The city would have needed a 3.5-per-cent tax increase to cover expenses, but a one-time application of $2 million in reserve funding reduced that to 1.1 per cent. Council would have had to find about $1 million in either new revenues or cut expenses to eliminate it completely. In the end, councillors whittled the tax increase down to 0.7 per cent by chopping $220,000 for public art and $100,000 for traffic calming.

Utilities

Utility rates will see a slight dip next year by about 40 cents, with a typical monthly utility bill of $133.04. Utility capital projects total $19.5 million.

The electrical franchise fee rate will increase by 2.5 per cent to 10 per cent on Jan. 1, generating an estimated $768,000 for city coffers. Residents and business owners will see this charge reflected in their utility bills, with larger consumers of electricity paying more.  

Heron said administration and council did a good job of finding ways to reduce the tax impact on residents this year in conjunction with the city's ongoing fiscal and operational review, but many solutions are short-term. 

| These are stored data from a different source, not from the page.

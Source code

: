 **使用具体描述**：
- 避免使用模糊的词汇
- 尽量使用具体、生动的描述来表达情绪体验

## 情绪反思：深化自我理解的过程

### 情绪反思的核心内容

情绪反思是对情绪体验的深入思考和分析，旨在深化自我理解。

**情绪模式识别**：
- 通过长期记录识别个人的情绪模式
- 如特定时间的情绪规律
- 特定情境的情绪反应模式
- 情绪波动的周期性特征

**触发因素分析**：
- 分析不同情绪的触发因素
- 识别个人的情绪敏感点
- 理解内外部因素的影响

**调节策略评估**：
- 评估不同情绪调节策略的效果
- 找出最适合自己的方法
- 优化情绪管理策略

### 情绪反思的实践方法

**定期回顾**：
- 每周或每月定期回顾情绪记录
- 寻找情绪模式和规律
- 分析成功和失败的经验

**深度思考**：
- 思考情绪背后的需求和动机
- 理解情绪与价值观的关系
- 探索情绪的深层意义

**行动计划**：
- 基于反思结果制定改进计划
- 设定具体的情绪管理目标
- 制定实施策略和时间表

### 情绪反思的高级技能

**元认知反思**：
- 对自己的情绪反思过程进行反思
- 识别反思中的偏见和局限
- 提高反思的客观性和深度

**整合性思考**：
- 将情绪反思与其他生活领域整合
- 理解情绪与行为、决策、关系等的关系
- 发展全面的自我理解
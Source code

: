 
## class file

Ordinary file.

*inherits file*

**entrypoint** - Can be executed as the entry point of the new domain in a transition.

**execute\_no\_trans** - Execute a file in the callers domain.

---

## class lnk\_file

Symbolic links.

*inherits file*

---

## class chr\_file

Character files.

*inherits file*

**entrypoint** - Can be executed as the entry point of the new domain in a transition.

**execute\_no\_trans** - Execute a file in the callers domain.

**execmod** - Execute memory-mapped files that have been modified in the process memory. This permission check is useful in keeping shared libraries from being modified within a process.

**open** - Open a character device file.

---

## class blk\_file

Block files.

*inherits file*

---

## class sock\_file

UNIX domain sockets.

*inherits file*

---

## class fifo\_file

"Finding efficiencies is not the solution to municipal sustainability going into the future," Heron said. "The solution is a combination of efficiencies and finding new revenue. And that revenue should not come from taxes all the time – it needs to come from other non-traditional sources."

The province has given municipalities "tools" to generate new revenues, like establishing a city-controlled corporation, Heron said. On Monday, council voted 6-1 (Coun. Sheena Hughes against) to spend up to $75,000 from the stabilization reserve on a feasibility study for a municipal energy corporation.

"If you don't take advantage of that, you're stealing from residents," she said.